The Liansong, complete with ski jump takeoff ramp.
Beijing bought an aircraft carrier from Ukraine in 1998, refurbished it, and renamed it the Liaoning.  The stated purpose of the purchase was “research”, and having conducted that research, the Chinese Navy is ready to improve what was acknowledged at the time as an outdated design.  It’s a little surprising that they are retaining the “ski jump” deck design, but other than that, this is only notable in that it indicates that China is not willing to concede its territorial ambitions in the South China Sea without some considerable saber rattling at the very least.
5. Loss to Navy still bothers Monken (Recond Online)
As for Army’s future quarterback, Monken said both freshman Chris Carter, who started Army's last two games, and sophomore Ahmad Bradshaw, the team’s opening-day starter, will compete for the job. Carter impressed Monken with his ability to throw the ball on the run. Bradshaw is a stronger runner, Monken said.
“We have a good 1-2 punch.”
This article is included because it’s been a slow news week and because I’m a little surprised that Army plans a quarterback competition for the coming spring.  I wonder if maybe Coach Monken feels like he has to give Bradshaw a chance to win his job back for the sake of team morale.  Beyond that, this feels like a questionable decision.  Any reasonable observer will note that Chris Carter outplayed Bradshaw down the stretch by a substantial margin.  Bradshaw is the better runner between the tackles, sure, but Carter runs the offense better as a whole, and with his throwing ability, he opens up the playbook.  That’s huge.
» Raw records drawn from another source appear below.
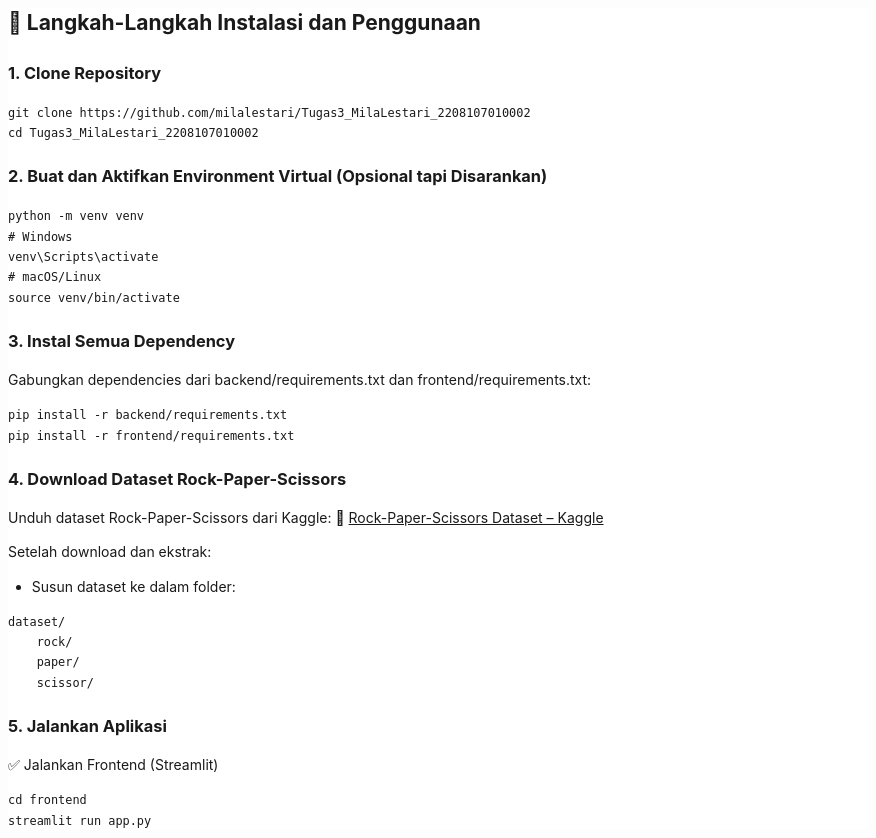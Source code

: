 
## 🚀 Langkah-Langkah Instalasi dan Penggunaan

### 1. Clone Repository

```
git clone https://github.com/milalestari/Tugas3_MilaLestari_2208107010002  
cd Tugas3_MilaLestari_2208107010002
```

### 2. Buat dan Aktifkan Environment Virtual (Opsional tapi Disarankan)

```
python -m venv venv
# Windows
venv\Scripts\activate
# macOS/Linux
source venv/bin/activate
```

### 3. Instal Semua Dependency

Gabungkan dependencies dari backend/requirements.txt dan frontend/requirements.txt:

```
pip install -r backend/requirements.txt
pip install -r frontend/requirements.txt
```

### 4. Download Dataset Rock-Paper-Scissors

Unduh dataset Rock-Paper-Scissors dari Kaggle:
🔗 [Rock-Paper-Scissors Dataset – Kaggle](https://www.kaggle.com/datasets/drgfreeman/rockpaperscissors)

Setelah download dan ekstrak:

* Susun dataset ke dalam folder:

```
dataset/
    rock/
    paper/
    scissor/
```

### 5. Jalankan Aplikasi

✅ Jalankan Frontend (Streamlit)

```
cd frontend
streamlit run app.py
```
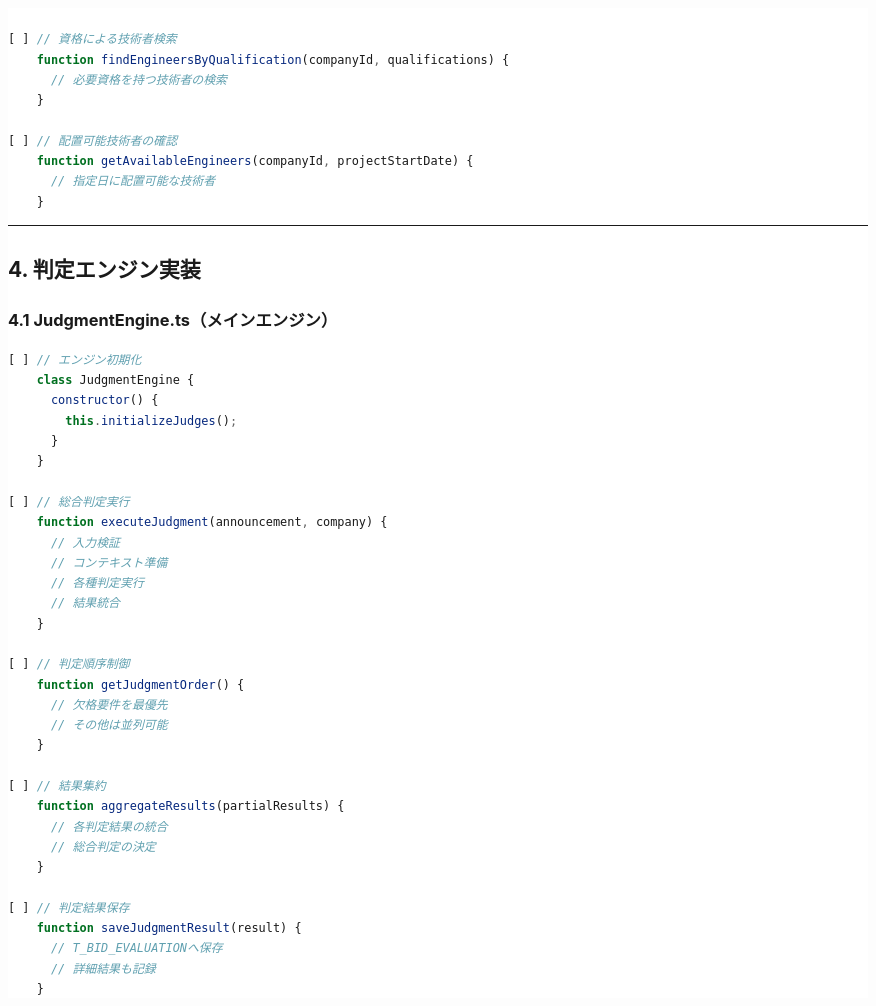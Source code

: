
 ```javascript

[ ] // 資格による技術者検索
    function findEngineersByQualification(companyId, qualifications) {
      // 必要資格を持つ技術者の検索
    }

[ ] // 配置可能技術者の確認
    function getAvailableEngineers(companyId, projectStartDate) {
      // 指定日に配置可能な技術者
    }
```

---

## 4. 判定エンジン実装

### 4.1 JudgmentEngine.ts（メインエンジン）
```javascript
[ ] // エンジン初期化
    class JudgmentEngine {
      constructor() {
        this.initializeJudges();
      }
    }

[ ] // 総合判定実行
    function executeJudgment(announcement, company) {
      // 入力検証
      // コンテキスト準備
      // 各種判定実行
      // 結果統合
    }

[ ] // 判定順序制御
    function getJudgmentOrder() {
      // 欠格要件を最優先
      // その他は並列可能
    }

[ ] // 結果集約
    function aggregateResults(partialResults) {
      // 各判定結果の統合
      // 総合判定の決定
    }

[ ] // 判定結果保存
    function saveJudgmentResult(result) {
      // T_BID_EVALUATIONへ保存
      // 詳細結果も記録
    }
```
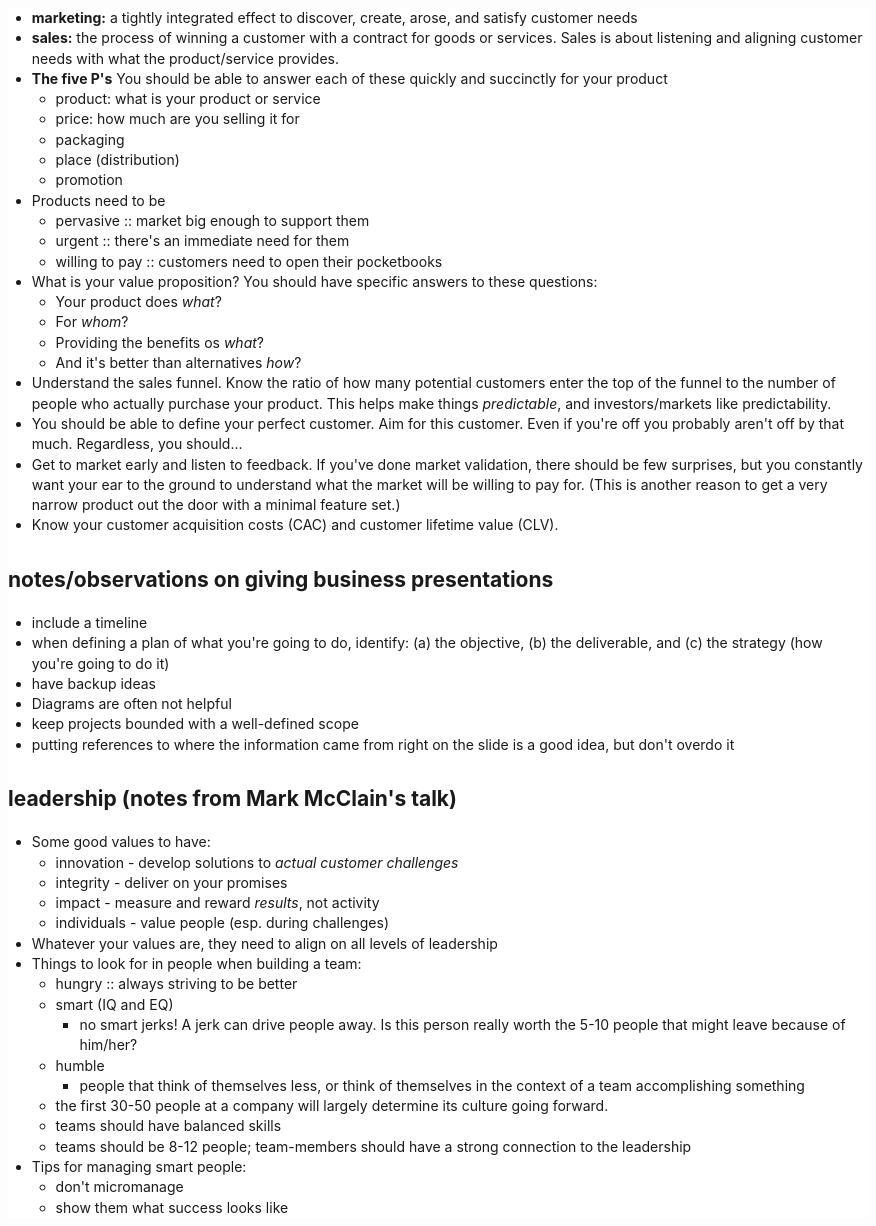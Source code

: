 - __marketing:__ a tightly integrated effect to discover, create, arose, and satisfy customer needs
- __sales:__ the process of winning a customer with a contract for goods or services. Sales is about listening and aligning customer needs with what the product/service provides.
- **The five P's** You should be able to answer each of these quickly and succinctly for your product
	- product: what is your product or service
	- price: how much are you selling it for
	- packaging
	- place (distribution)
	- promotion
- Products need to be 
	- pervasive :: market big enough to support them
	- urgent :: there's an immediate need for them
	- willing to pay :: customers need to open their pocketbooks
- What is your value proposition? You should have specific answers to these questions:
	- Your product does _what_?
	- For _whom_?
	- Providing the benefits os _what_?
	- And it's better than alternatives _how_?
- Understand the sales funnel. Know the ratio of how many potential customers enter the top of the funnel to the number of people who actually purchase your product. This helps make things _predictable_, and investors/markets like predictability.
- You should be able to define your perfect customer. Aim for this customer. Even if you're off you probably aren't off by that much. Regardless, you should...
- Get to market early and listen to feedback. If you've done market validation, there should be few surprises, but you constantly want your ear to the ground to understand what the market will be willing to pay for. (This is another reason to get a very narrow product out the door with a minimal feature set.)
- Know your customer acquisition costs (CAC) and customer lifetime value (CLV). 


## notes/observations on giving business presentations

- include a timeline
- when defining a plan of what you're going to do, identify: (a) the objective, (b) the deliverable, and (c) the strategy (how you're going to do it)
- have backup ideas
- Diagrams are often not helpful
- keep projects bounded with a well-defined scope
- putting references to where the information came from right on the slide is a good idea, but don't overdo it

## leadership (notes from Mark McClain's talk)

- Some good values to have:
	- innovation - develop solutions to _actual customer challenges_
	- integrity - deliver on your promises
	- impact - measure and reward _results_, not activity
	- individuals - value people (esp. during challenges)
- Whatever your values are, they need to align on all levels of leadership
- Things to look for in people when building a team:
	- hungry :: always striving to be better
	- smart (IQ and EQ)
		- no smart jerks! A jerk can drive people away. Is this person really worth the 5-10 people that might leave because of him/her?
	- humble
		- people that think of themselves less, or think of themselves in the context of a team accomplishing something
	- the first 30-50 people at a company will largely determine its culture going forward.
	- teams should have balanced skills
	- teams should be 8-12 people; team-members should have a strong connection to the leadership
- Tips for managing smart people:
	- don't micromanage
	- show them what success looks like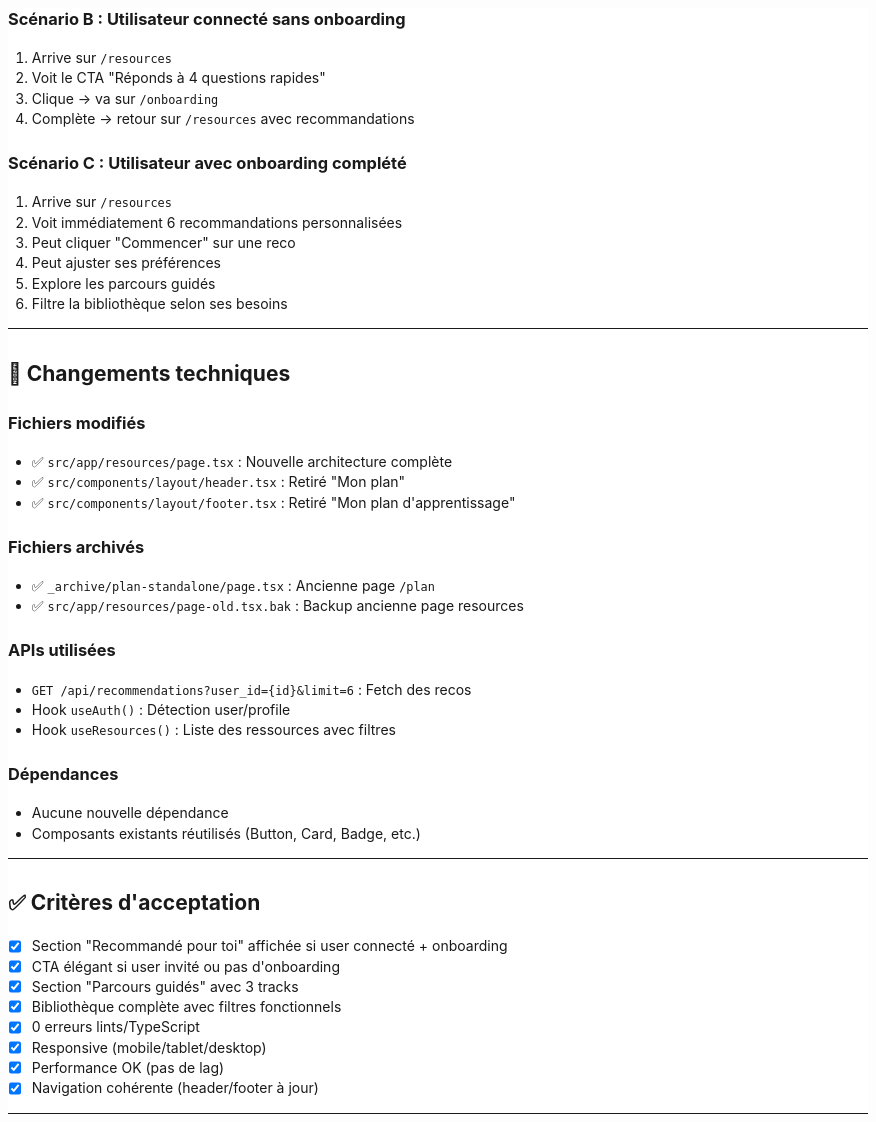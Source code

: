 ### Scénario B : Utilisateur connecté sans onboarding
1. Arrive sur `/resources`
2. Voit le CTA "Réponds à 4 questions rapides"
3. Clique → va sur `/onboarding`
4. Complète → retour sur `/resources` avec recommandations

### Scénario C : Utilisateur avec onboarding complété
1. Arrive sur `/resources`
2. Voit immédiatement 6 recommandations personnalisées
3. Peut cliquer "Commencer" sur une reco
4. Peut ajuster ses préférences
5. Explore les parcours guidés
6. Filtre la bibliothèque selon ses besoins

---

## 🔧 Changements techniques

### Fichiers modifiés
- ✅ `src/app/resources/page.tsx` : Nouvelle architecture complète
- ✅ `src/components/layout/header.tsx` : Retiré "Mon plan"
- ✅ `src/components/layout/footer.tsx` : Retiré "Mon plan d'apprentissage"

### Fichiers archivés
- ✅ `_archive/plan-standalone/page.tsx` : Ancienne page `/plan`
- ✅ `src/app/resources/page-old.tsx.bak` : Backup ancienne page resources

### APIs utilisées
- `GET /api/recommendations?user_id={id}&limit=6` : Fetch des recos
- Hook `useAuth()` : Détection user/profile
- Hook `useResources()` : Liste des ressources avec filtres

### Dépendances
- Aucune nouvelle dépendance
- Composants existants réutilisés (Button, Card, Badge, etc.)

---

## ✅ Critères d'acceptation

- [x] Section "Recommandé pour toi" affichée si user connecté + onboarding
- [x] CTA élégant si user invité ou pas d'onboarding
- [x] Section "Parcours guidés" avec 3 tracks
- [x] Bibliothèque complète avec filtres fonctionnels
- [x] 0 erreurs lints/TypeScript
- [x] Responsive (mobile/tablet/desktop)
- [x] Performance OK (pas de lag)
- [x] Navigation cohérente (header/footer à jour)

---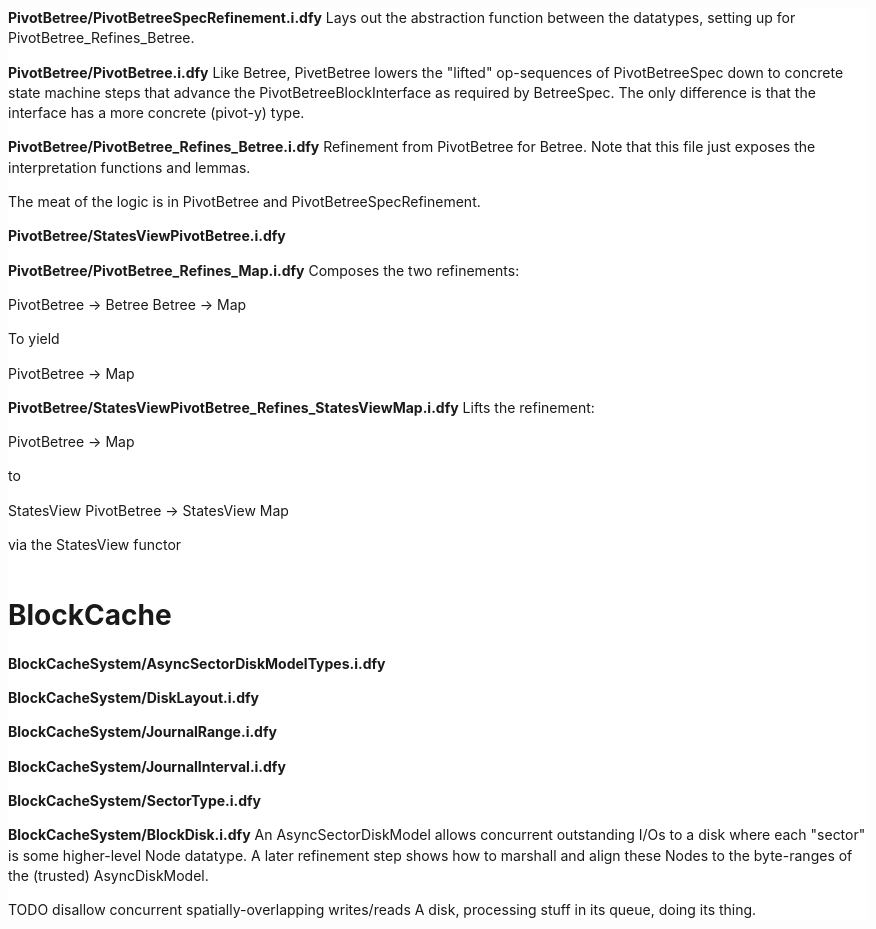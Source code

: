 **PivotBetree/PivotBetreeSpecRefinement.i.dfy** Lays out the abstraction function between the datatypes, setting
up for PivotBetree_Refines_Betree.


**PivotBetree/PivotBetree.i.dfy** Like Betree, PivetBetree lowers the "lifted" op-sequences of PivotBetreeSpec
down to concrete state machine steps that advance the PivotBetreeBlockInterface
as required by BetreeSpec. The only difference is that the interface has a more
concrete (pivot-y) type.


**PivotBetree/PivotBetree_Refines_Betree.i.dfy** Refinement from PivotBetree for Betree.
Note that this file just exposes the interpretation
functions and lemmas.

The meat of the logic is in PivotBetree
and PivotBetreeSpecRefinement.


**PivotBetree/StatesViewPivotBetree.i.dfy** 

**PivotBetree/PivotBetree_Refines_Map.i.dfy** Composes the two refinements:

PivotBetree -> Betree
Betree -> Map

To yield

PivotBetree -> Map


**PivotBetree/StatesViewPivotBetree_Refines_StatesViewMap.i.dfy** Lifts the refinement:

PivotBetree -> Map

to

StatesView PivotBetree -> StatesView Map

via the StatesView functor


# BlockCache

**BlockCacheSystem/AsyncSectorDiskModelTypes.i.dfy** 

**BlockCacheSystem/DiskLayout.i.dfy** 

**BlockCacheSystem/JournalRange.i.dfy** 

**BlockCacheSystem/JournalInterval.i.dfy** 

**BlockCacheSystem/SectorType.i.dfy** 

**BlockCacheSystem/BlockDisk.i.dfy** An AsyncSectorDiskModel allows concurrent outstanding I/Os to a disk where each "sector"
is some higher-level Node datatype. A later refinement step shows how to marshall and align
these Nodes to the byte-ranges of the (trusted) AsyncDiskModel.

TODO disallow concurrent spatially-overlapping writes/reads
A disk, processing stuff in its queue, doing its thing.
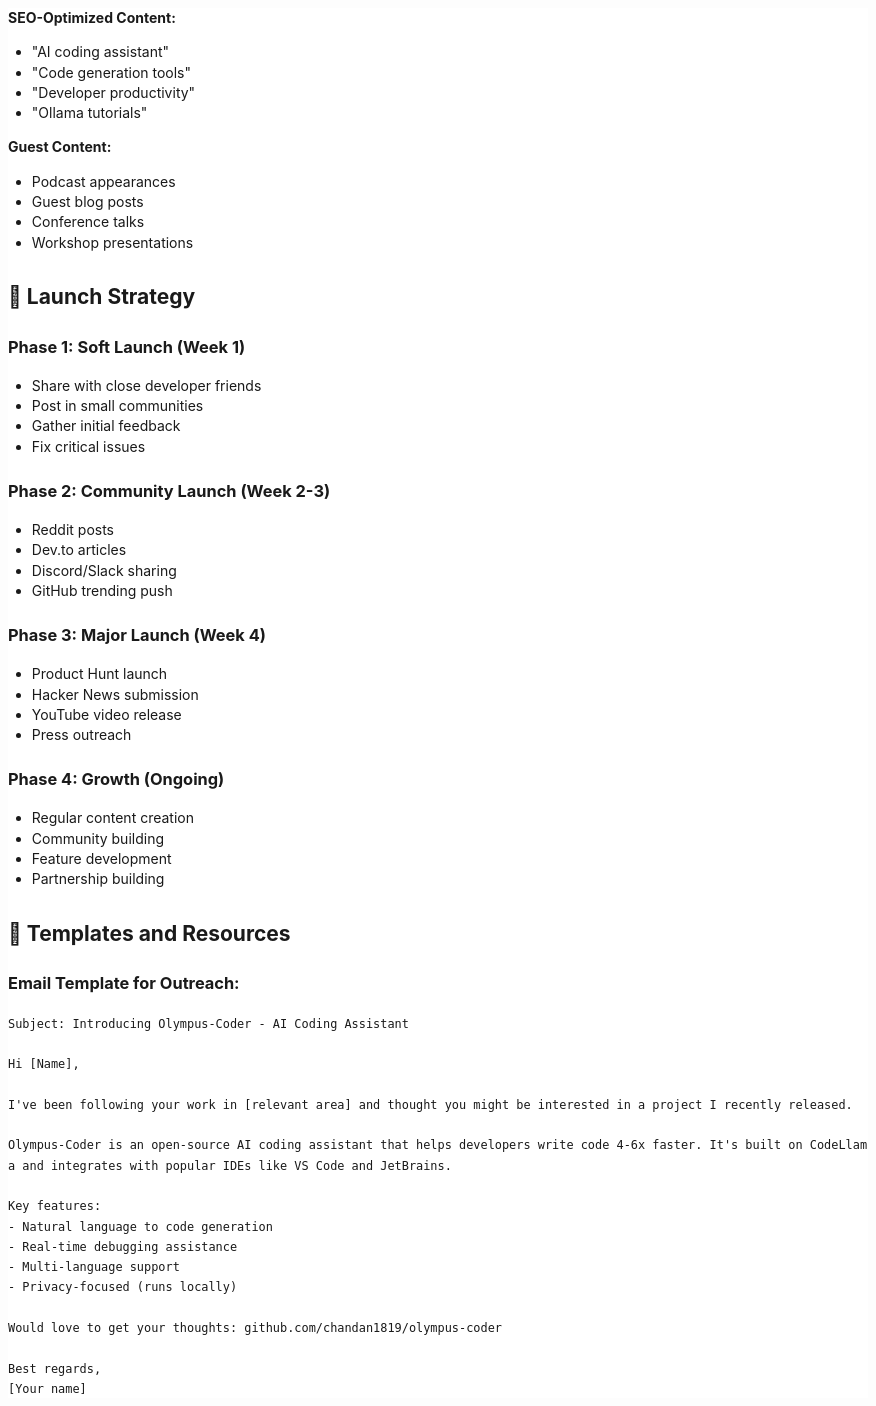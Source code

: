 **SEO-Optimized Content:**
- "AI coding assistant"
- "Code generation tools"
- "Developer productivity"
- "Ollama tutorials"

**Guest Content:**
- Podcast appearances
- Guest blog posts
- Conference talks
- Workshop presentations

## 🎯 **Launch Strategy**

### **Phase 1: Soft Launch (Week 1)**
- Share with close developer friends
- Post in small communities
- Gather initial feedback
- Fix critical issues

### **Phase 2: Community Launch (Week 2-3)**
- Reddit posts
- Dev.to articles
- Discord/Slack sharing
- GitHub trending push

### **Phase 3: Major Launch (Week 4)**
- Product Hunt launch
- Hacker News submission
- YouTube video release
- Press outreach

### **Phase 4: Growth (Ongoing)**
- Regular content creation
- Community building
- Feature development
- Partnership building

## 📝 **Templates and Resources**

### **Email Template for Outreach:**
```
Subject: Introducing Olympus-Coder - AI Coding Assistant

Hi [Name],

I've been following your work in [relevant area] and thought you might be interested in a project I recently released.

Olympus-Coder is an open-source AI coding assistant that helps developers write code 4-6x faster. It's built on CodeLlama and integrates with popular IDEs like VS Code and JetBrains.

Key features:
- Natural language to code generation
- Real-time debugging assistance
- Multi-language support
- Privacy-focused (runs locally)

Would love to get your thoughts: github.com/chandan1819/olympus-coder

Best regards,
[Your name]
```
Author Sal Interdato wrote two articles based on his interview with Coach Monken, the second of which can be found here.  Other noteworthy items include CB Josh Jenkins’ impending return, a discussion regarding the possibility of swapping CB Brandon Jackson to safety and S Xavier Moss to cornerback, and Army’s search for a new center.  Considering all the botched center-quarterback exchanges we’ve seen in the last few years, I’d consider that last item to be the most pressing.
That's all I've got, folks.  Enjoy the weekend.